That’s definitely a question worth asking.

But, if you’re an experienced Google Analytics expert, you’ve probably had one of the following experiences:

  • Your channels and sources are not assigned correctly, and Google Analytics does not have an easy way to fix that
  • You need more flexibility in analyzing URL requests of your users, but you can’t in Google Analytics
  • You’ve wanted to automate your reporting, so that you don’t have to parse reports daily

Almost all of those weaknesses, plus more, can be made up by using the Google Analytics API.

The Google Analytics API makes processing and analyzing Google Analytics data significantly more flexible than the traditional Google Analytics interface.

It also makes building automation products and artificial intelligence engines on top of Google Analytics data possible.

While the Google Analytics API remains an incredibly powerful product, it is not completely intuitive. Additionally, there are not a lot of guides out there to help non-technical users understand every single detail about the API, or how to use it in your business.

This guide is designed to fill that void and make the Google Analytics API truly accessible for people without intensive data science and programming backgrounds.

To help, we’ll progress slowly, taking things step by step. We’ll explain all the necessary details to make sure that you gain a comprehensive understanding of the Google Analytics API.

This guide will be divided into multiple posts, focusing on one topic per post to leave no stone unturned about the Google Analytics API.

This guide will include limited code samples written in Python 3 just to illustrate some of the key concepts of the API. We’d recommend that you take some sort of Python 3 or programming tutorial if you want to gain full understanding of this guide.

It’s not required though — don’t worry, we’re not giving you homework halfway through this blog post!

On the other side, if you are already a programming expert and experienced data scientist just looking for some documentation to get started programming using the API, you may have a better time with the Google Analytics Reporting API Documentation for a faster and more technical learning experience.

Alright, if you are ready, let’s get started!

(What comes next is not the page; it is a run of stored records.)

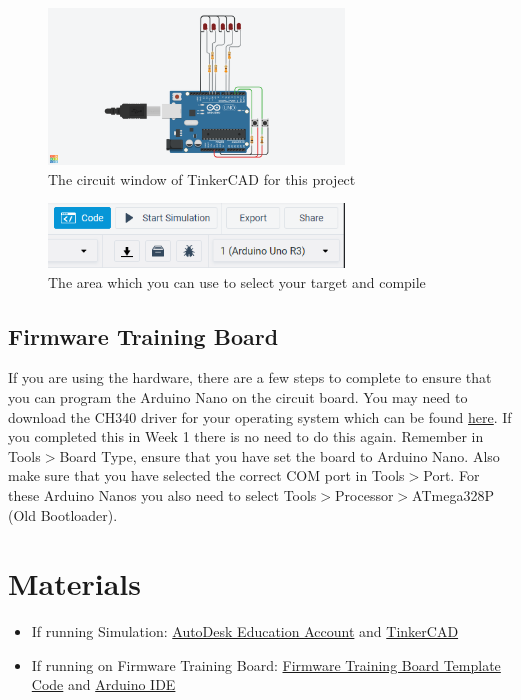 \documentclass{article}
\begin{document}
        \begin{figure}[ht]
            \centering
            \includegraphics[width = 0.7\textwidth]{images/TinkerCadWires.png}
            \caption{The circuit window of TinkerCAD for this project}
        \end{figure}
        
        \begin{figure}[ht]
            \centering
            \includegraphics[width = 0.7\textwidth]{images/TinkerCadCode.png}
            \caption{The area which you can use to select your target and compile}
        \end{figure}
    
    \subsection{Firmware Training Board}
    If you are using the hardware, there are a few steps to complete to ensure that you can program the Arduino Nano on the circuit board. You may need to download the CH340 driver for your operating system which can be found \href{https://learn.sparkfun.com/tutorials/how-to-install-ch340-drivers/all}{here}. If you completed this in Week 1 there is no need to do this again. Remember in Tools$>$Board Type, ensure that you have set the board to Arduino Nano. Also make sure that you have selected the correct COM port in Tools$>$Port. For these Arduino Nanos you also need to select Tools$>$Processor$>$ATmega328P (Old Bootloader). 
    
        
\section{Materials}
\begin{itemize}
	\item If running Simulation: \href{https://www.autodesk.com/education/edu-software/overview}{AutoDesk Education Account} and \href{https://www.tinkercad.com/things/8J1RA4SvqOM}{TinkerCAD}
	\item If running on Firmware Training Board: \href{https://github.com/RoboJackets/firmware-training/blob/master/code/Week2/Week_2_Template/Week_2_Template.ino}{Firmware Training Board Template Code} and \href{https://www.arduino.cc/en/software}{Arduino IDE}
\end{itemize}
\end{document}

Today, we are going to focus on the concept of API and why is it important for your data analytics journey.

What the Heck is an API?

We promise you this diagram will make sense in a bit

If you work with programmers or technical people for your job, you’ve probably noticed that they use the word “API” nearly as much as you use phrases like “LOL”. That said, just like you say “LOL” over and over again without necessarily realizing it, programmers frequently use the word API without explaining what it means.

Here’s the definition:

API: noun An acronym meaning “application programming interface”

That really didn’t help, did it? Here’s a quick real world example:

Using this analogy gave us a good excuse to end up getting ice cream after writing this

Let’s say you walk into an ice cream store and order two scoops of vanilla and strawberry ice cream on a waffle cone.

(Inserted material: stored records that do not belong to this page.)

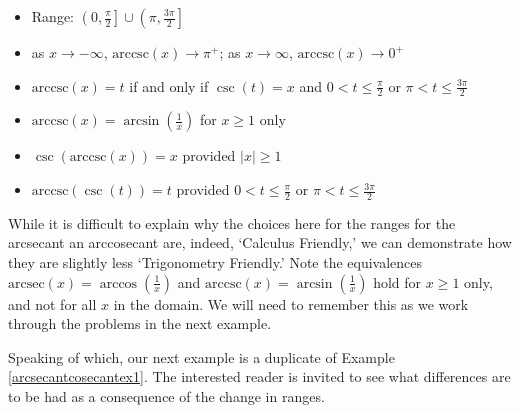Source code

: {\begin{thm}
\begin{itemize}
\begin{itemize}
\item Range: $\left(0, \frac{\pi}{2} \right] \cup \left( \pi, \frac{3\pi}{2} \right]$

\item  as $x \rightarrow -\infty$, $\mbox{arccsc}(x) \rightarrow \pi^{+}$;  as $x \rightarrow \infty$, $\mbox{arccsc}(x) \rightarrow 0^{+}$

\item  $\mbox{arccsc}(x) = t$ if and only if $\csc(t) = x$ and $0 < t \leq \frac{\pi}{2}$ or $\pi < t \leq \frac{3\pi}{2}$ 

\item  $\mbox{arccsc}(x) = \arcsin\left(\frac{1}{x}\right)$ for $x \geq 1$ only %

\item  $\csc\left(\mbox{arccsc}(x)\right) = x$ provided $|x| \geq 1$

\item  $\mbox{arccsc}(\csc(t)) = t$ provided $0 < t \leq \frac{\pi}{2}$ or $\pi < t \leq \frac{3\pi}{2}$

\end{itemize}

\end{itemize}

\end{thm}

\ebm}

While it is difficult to explain why the choices here for the ranges for the arcsecant an arccosecant are, indeed, `Calculus Friendly,' we can demonstrate how they are slightly less `Trigonometry Friendly.'  Note the equivalences $\mbox{arcsec}(x) = \arccos\left(\frac{1}{x}\right)$ and $\mbox{arccsc}(x) = \arcsin\left(\frac{1}{x}\right)$  hold for $x \geq 1$ only, and not for all $x$ in the domain.  We will need to remember this as we work through the problems in the next example.

\smallskip

Speaking of which, our next example is a duplicate of Example \ref{arcsecantcosecantex1}.  The interested reader is invited to see what differences are to be had as a consequence of the change in ranges.

\smallskip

To do this, you walk to the counter, and tell the worker your order. This triggers a series of actions from the worker:

  • First, they take out the ice cream scoop
  • Then they scoop your vanilla ice cream, and places it on the cone
  • Then they scoop the strawberry ice cream, and places it above the vanilla
  • After that, the worker hands you the cone
  • After you take the cone, the worker asks you for the appropriate amount of money

As the worker is completing these actions, they may ask you for additional information to help fulfill your request and return your result. (“what type of waffle cone would you like?”, “do you want any toppings?”, “would you like anything else?”)

Now, change the image in your head from a worker to a computer program, and you’ve got a basic idea of what an API is!

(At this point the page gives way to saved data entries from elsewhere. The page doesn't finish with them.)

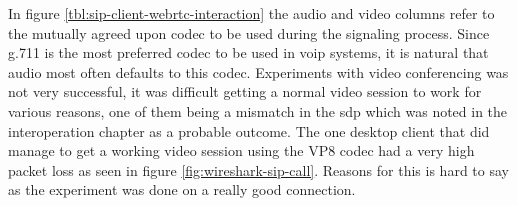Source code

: \begin{table}[h]
\caption{SIP desktop client interaction with web client using proxy and RTCWEB}
\label{tbl:sip-client-webrtc-interaction}
\end{table}

In figure \ref{tbl:sip-client-webrtc-interaction} the audio and video columns refer to the mutually agreed upon codec to be used during the signaling process. Since g.711 is the most preferred codec to be used in \gls{voip} systems, it is natural that audio most often defaults to this codec. Experiments with video conferencing was not very successful, it was difficult getting a normal video session to work for various reasons, one of them being a mismatch in the \gls{sdp} which was noted in the interoperation chapter as a probable outcome. The one desktop client that did manage to get a working video session using the VP8 codec had a very high packet loss as seen in figure \ref{fig:wireshark-sip-call}. Reasons for this is hard to say as the experiment was done on a really good connection.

Essentially, an API is a structured protocol for a computer program to interact with users and fulfill specific requests from those users.

APIs can vary based on the format in which the request is sent to the computer. The most popular APIs are SOAP (Simple Object Access Protocol) and REST (Representational State Transfer.

Based on the format of the request sent to the computer, an API can be said to be of different protocols. The most popular ones being SOAP (Simple Object Access Protocol), and REST (REpresentational State Transfer).

In SOAP, requests are submitted and received via a file format called XML (illustrated below).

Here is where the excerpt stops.